_Task item_
Your response should consist of one number, the count of lines below that contain "user".

_Input for this task_
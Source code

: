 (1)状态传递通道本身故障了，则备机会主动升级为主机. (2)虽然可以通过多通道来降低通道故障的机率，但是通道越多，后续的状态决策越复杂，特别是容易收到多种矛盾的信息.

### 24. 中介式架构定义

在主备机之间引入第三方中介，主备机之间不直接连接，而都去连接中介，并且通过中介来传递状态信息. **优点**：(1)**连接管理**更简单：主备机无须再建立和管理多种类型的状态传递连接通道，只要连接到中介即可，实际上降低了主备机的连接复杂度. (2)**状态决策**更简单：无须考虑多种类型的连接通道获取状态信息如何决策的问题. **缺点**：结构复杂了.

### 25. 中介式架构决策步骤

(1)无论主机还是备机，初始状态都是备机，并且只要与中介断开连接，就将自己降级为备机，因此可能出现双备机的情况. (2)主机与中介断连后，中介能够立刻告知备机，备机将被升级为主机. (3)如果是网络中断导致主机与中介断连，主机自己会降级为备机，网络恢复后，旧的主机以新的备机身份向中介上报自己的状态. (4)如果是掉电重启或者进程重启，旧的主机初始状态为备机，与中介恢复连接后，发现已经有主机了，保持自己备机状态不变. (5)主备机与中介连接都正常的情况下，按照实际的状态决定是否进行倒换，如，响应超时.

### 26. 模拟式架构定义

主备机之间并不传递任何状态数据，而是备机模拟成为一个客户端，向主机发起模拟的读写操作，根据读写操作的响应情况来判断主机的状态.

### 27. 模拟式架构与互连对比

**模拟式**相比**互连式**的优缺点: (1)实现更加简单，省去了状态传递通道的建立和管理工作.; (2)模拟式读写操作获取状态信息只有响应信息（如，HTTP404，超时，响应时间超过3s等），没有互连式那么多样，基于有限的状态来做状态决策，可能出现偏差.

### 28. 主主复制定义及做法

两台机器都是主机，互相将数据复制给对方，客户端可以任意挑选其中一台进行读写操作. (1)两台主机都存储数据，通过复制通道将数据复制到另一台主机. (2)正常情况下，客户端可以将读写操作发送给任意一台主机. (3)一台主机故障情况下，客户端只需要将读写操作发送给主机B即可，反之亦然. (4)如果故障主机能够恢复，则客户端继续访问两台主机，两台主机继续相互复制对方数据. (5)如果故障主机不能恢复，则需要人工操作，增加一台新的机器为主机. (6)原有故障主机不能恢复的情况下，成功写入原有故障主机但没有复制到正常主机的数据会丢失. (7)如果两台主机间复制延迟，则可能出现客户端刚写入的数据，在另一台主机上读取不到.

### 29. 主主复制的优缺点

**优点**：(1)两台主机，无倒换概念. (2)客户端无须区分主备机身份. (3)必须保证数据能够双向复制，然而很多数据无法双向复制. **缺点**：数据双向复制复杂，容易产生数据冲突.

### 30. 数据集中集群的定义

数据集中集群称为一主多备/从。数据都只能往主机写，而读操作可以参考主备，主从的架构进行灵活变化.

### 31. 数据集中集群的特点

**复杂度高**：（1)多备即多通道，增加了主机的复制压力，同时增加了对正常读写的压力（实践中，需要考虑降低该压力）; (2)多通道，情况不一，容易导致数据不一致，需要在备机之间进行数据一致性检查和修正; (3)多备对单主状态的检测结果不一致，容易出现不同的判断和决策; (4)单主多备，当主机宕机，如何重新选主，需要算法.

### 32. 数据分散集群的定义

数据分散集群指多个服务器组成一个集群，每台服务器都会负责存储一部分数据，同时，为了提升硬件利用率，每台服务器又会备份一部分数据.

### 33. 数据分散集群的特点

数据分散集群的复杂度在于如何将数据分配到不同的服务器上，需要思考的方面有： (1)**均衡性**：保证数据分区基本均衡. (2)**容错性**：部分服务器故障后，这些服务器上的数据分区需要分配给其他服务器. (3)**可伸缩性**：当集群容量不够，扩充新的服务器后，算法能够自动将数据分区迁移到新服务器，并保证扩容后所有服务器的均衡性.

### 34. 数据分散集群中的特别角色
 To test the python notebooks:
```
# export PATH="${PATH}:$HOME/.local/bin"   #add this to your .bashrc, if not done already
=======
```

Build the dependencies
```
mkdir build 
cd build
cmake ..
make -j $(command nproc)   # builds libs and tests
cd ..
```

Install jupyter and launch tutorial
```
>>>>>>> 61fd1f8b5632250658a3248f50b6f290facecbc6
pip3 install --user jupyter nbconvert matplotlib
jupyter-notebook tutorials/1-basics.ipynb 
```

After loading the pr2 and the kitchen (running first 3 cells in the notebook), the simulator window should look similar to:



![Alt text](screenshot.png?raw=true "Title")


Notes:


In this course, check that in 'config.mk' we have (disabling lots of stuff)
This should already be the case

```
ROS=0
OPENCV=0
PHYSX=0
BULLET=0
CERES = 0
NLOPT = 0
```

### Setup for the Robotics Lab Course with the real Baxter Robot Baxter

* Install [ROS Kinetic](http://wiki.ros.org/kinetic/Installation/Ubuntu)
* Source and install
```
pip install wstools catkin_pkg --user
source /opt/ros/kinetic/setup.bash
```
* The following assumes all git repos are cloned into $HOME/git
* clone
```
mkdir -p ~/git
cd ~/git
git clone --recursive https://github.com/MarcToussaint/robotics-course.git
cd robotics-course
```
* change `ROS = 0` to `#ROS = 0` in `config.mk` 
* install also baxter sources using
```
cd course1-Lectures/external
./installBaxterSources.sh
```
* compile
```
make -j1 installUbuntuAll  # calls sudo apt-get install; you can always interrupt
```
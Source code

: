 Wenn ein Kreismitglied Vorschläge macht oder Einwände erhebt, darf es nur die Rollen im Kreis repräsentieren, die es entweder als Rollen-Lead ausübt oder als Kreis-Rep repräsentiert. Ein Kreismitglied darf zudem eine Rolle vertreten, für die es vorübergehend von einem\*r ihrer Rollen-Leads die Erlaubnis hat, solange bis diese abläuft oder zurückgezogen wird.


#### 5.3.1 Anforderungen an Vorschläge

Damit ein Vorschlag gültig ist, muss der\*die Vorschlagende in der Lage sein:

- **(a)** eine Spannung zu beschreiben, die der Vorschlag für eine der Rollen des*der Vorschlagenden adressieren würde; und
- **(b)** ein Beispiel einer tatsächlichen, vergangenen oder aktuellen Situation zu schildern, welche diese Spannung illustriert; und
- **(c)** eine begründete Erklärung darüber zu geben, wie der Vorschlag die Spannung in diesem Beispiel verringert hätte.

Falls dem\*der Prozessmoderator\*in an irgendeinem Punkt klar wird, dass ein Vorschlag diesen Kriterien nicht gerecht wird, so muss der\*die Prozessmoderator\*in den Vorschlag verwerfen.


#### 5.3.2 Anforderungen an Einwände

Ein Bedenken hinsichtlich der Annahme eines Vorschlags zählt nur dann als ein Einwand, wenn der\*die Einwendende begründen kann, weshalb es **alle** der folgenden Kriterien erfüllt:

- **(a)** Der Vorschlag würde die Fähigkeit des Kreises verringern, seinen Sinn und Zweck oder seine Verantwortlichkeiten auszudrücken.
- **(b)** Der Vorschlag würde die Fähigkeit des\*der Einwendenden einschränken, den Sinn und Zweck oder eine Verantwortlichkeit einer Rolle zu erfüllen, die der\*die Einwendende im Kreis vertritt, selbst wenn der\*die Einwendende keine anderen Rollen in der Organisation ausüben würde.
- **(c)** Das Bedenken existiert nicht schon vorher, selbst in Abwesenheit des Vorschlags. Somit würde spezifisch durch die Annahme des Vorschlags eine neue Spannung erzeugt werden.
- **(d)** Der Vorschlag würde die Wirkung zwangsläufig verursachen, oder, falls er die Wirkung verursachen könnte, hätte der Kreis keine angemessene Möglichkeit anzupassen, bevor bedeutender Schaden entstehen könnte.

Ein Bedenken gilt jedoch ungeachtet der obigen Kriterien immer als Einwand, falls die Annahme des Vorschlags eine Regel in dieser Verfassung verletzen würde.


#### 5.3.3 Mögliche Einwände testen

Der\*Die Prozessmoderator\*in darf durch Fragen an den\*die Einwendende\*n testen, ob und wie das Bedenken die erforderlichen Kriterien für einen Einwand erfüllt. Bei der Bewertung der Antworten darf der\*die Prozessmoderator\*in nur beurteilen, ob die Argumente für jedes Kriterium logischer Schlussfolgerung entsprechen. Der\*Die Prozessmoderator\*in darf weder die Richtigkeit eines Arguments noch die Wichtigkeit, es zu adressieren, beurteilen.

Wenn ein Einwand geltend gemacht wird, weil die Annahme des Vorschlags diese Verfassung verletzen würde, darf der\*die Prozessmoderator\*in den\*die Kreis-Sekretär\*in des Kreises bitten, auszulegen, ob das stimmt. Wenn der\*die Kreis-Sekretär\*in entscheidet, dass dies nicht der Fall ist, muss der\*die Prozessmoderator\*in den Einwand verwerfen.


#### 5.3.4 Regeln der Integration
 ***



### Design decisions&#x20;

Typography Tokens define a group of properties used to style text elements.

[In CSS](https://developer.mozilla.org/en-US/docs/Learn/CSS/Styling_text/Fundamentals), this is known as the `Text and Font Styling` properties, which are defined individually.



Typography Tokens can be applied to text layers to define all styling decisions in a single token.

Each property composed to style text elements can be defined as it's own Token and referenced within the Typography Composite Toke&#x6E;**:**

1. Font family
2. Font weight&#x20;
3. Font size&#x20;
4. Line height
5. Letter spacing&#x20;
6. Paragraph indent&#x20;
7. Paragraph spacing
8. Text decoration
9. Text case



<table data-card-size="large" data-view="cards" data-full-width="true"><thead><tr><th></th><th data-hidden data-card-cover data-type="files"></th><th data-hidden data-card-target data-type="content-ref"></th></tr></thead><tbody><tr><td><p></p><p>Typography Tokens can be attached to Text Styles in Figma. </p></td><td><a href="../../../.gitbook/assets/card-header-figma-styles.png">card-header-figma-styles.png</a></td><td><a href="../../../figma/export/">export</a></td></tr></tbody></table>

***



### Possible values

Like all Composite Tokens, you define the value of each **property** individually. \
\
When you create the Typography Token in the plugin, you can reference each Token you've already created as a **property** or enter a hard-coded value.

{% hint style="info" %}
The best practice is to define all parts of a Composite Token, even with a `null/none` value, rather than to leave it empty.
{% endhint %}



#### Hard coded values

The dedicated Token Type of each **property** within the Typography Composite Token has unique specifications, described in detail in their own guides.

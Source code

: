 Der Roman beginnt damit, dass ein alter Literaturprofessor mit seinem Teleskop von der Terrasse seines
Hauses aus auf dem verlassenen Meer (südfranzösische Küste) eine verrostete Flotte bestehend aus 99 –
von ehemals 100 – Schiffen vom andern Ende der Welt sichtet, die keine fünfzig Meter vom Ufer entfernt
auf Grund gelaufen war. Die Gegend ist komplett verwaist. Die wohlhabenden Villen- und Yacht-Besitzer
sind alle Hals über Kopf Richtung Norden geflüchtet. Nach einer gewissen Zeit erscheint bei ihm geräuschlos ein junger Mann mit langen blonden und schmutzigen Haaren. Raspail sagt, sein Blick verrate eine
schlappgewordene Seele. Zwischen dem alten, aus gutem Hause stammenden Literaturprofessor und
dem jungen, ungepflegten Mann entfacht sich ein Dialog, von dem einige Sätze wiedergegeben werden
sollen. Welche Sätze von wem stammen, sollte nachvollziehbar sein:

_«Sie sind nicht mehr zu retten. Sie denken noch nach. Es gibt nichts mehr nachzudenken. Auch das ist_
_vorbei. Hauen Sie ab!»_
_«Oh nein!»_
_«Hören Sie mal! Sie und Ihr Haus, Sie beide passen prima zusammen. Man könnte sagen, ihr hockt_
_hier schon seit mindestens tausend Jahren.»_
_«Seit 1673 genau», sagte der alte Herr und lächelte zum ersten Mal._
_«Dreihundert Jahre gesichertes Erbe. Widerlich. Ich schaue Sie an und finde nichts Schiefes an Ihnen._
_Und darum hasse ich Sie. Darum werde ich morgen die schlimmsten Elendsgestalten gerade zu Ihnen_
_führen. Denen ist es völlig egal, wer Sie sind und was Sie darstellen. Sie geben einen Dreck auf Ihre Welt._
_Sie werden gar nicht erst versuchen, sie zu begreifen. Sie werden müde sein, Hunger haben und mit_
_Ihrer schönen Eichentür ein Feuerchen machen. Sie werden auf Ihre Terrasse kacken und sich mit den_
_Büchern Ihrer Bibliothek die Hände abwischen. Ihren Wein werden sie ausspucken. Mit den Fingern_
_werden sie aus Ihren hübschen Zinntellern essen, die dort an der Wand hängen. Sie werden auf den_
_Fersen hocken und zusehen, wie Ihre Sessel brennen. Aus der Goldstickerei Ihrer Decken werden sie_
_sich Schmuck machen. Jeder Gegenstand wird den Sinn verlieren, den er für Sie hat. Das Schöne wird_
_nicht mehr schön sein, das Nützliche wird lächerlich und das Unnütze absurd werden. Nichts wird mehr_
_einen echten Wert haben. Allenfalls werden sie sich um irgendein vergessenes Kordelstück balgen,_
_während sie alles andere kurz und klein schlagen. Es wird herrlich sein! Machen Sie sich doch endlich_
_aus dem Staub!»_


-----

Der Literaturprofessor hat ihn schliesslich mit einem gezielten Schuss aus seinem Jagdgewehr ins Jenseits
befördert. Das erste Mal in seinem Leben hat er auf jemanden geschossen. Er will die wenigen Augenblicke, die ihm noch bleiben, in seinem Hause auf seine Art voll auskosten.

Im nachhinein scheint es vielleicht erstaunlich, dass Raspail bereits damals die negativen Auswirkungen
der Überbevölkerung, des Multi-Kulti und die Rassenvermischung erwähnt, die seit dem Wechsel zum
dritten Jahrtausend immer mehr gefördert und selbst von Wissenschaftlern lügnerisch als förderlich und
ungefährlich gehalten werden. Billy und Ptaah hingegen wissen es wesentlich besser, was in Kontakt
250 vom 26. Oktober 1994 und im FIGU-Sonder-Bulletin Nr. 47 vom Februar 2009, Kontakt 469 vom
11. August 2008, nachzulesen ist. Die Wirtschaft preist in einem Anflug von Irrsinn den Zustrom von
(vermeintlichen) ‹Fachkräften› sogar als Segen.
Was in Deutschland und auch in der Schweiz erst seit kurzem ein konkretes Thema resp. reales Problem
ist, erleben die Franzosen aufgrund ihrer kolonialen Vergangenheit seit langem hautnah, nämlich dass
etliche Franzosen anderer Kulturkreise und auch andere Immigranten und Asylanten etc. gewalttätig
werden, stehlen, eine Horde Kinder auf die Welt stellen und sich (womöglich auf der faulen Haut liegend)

_Exercise solution_
2